In [1]:
import pandas as pd
import chardet
with open('SMSSpamCollection.csv', 'rb') as f:
    encoding = chardet.detect(f.read())['encoding']


In [2]:
df=pd.read_csv('SMSSpamCollection.csv',sep="\t",names=["label","message"],encoding=encoding)

In [3]:
df.head()

Unnamed: 0,label,message
0,ham,"Go until jurong point, crazy.. Available only ..."
1,ham,Ok lar... Joking wif u oni...
2,spam,Free entry in 2 a wkly comp to win FA Cup fina...
3,ham,U dun say so early hor... U c already then say...
4,ham,"Nah I don't think he goes to usf, he lives aro..."


In [4]:
df.shape

(5572, 2)

In [5]:
df['message'].loc[100]

"Please don't text me anymore. I have nothing else to say."

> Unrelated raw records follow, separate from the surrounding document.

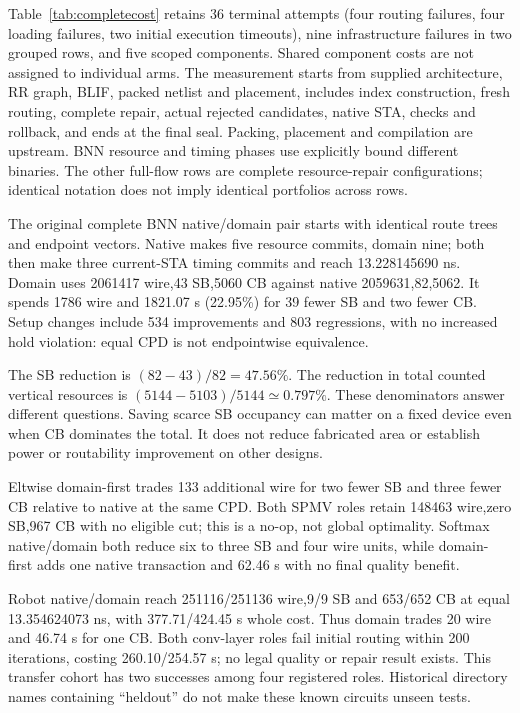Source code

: \documentclass[conference,10pt]{IEEEtran}
\begin{document}
Table~\ref{tab:completecost} retains 36 terminal attempts (four routing failures, four loading failures, two initial execution timeouts), nine infrastructure failures in two grouped rows, and five scoped components. Shared component costs are not assigned to individual arms. The measurement starts from supplied architecture, RR graph, BLIF, packed netlist and placement, includes index construction, fresh routing, complete repair, actual rejected candidates, native STA, checks and rollback, and ends at the final seal. Packing, placement and compilation are upstream. BNN resource and timing phases use explicitly bound different binaries. The other full-flow rows are complete resource-repair configurations; identical notation does not imply identical portfolios across rows.

The original complete BNN native/domain pair starts with identical route trees and endpoint vectors. Native makes five resource commits, domain nine; both then make three current-STA timing commits and reach 13.228145690 ns. Domain uses 2061417 wire,43 SB,5060 CB against native 2059631,82,5062. It spends 1786 wire and 1821.07 s (22.95\%) for 39 fewer SB and two fewer CB. Setup changes include 534 improvements and 803 regressions, with no increased hold violation: equal CPD is not endpointwise equivalence.

The SB reduction is $(82-43)/82=47.56\%$. The reduction in total counted vertical resources is $(5144-5103)/5144\simeq 0.797\%$. These denominators answer different questions. Saving scarce SB occupancy can matter on a fixed device even when CB dominates the total. It does not reduce fabricated area or establish power or routability improvement on other designs.

Eltwise domain-first trades 133 additional wire for two fewer SB and three fewer CB relative to native at the same CPD. Both SPMV roles retain 148463 wire,zero SB,967 CB with no eligible cut; this is a no-op, not global optimality. Softmax native/domain both reduce six to three SB and four wire units, while domain-first adds one native transaction and 62.46 s with no final quality benefit.

Robot native/domain reach 251116/251136 wire,9/9 SB and 653/652 CB at equal 13.354624073 ns, with 377.71/424.45 s whole cost. Thus domain trades 20 wire and 46.74 s for one CB. Both conv-layer roles fail initial routing within 200 iterations, costing 260.10/254.57 s; no legal quality or repair result exists. This transfer cohort has two successes among four registered roles. Historical directory names containing ``heldout'' do not make these known circuits unseen tests.
\end{document}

**Data Cleaning and Preprocessing**


1.   Text Preprocessing
  *   Tokenization
  *   Stop Words
  *   Stemming
  *   Lemmetization
  *   NLTK Library

2.   Word Embeddings
  *   BOW
  *   TFIDF
  *   Word2Vec
  *   AvgWord2Vec





In [6]:

import nltk
import string
#download resources
nltk.download('stopwords')
nltk.download('punkt')
nltk.download('wordnet')

[nltk_data] Downloading package stopwords to /root/nltk_data...
[nltk_data]   Package stopwords is already up-to-date!
[nltk_data] Downloading package punkt to /root/nltk_data...
[nltk_data]   Package punkt is already up-to-date!
[nltk_data] Downloading package wordnet to /root/nltk_data...
[nltk_data]   Package wordnet is already up-to-date!


True

In [7]:
from nltk.corpus import stopwords
from nltk.tokenize import word_tokenize


In [8]:
#tokenize text
df["message_preprocess"]=df['message'].apply(lambda x: word_tokenize(x))
df["message_preprocess"].head()

0    [Go, until, jurong, point, ,, crazy, .., Avail...
1             [Ok, lar, ..., Joking, wif, u, oni, ...]
2    [Free, entry, in, 2, a, wkly, comp, to, win, F...
3    [U, dun, say, so, early, hor, ..., U, c, alrea...
4    [Nah, I, do, n't, think, he, goes, to, usf, ,,...
Name: message_preprocess, dtype: object

In [9]:
df["message_preprocess"].loc[100]



['Please',
 'do',
 "n't",
 'text',
 'me',
 'anymore',
 '.',
 'I',
 'have',
 'nothing',
 'else',
 'to',
 'say',
 '.']

In [10]:
# Get the English stopwords list
stopwords_list = stopwords.words('english')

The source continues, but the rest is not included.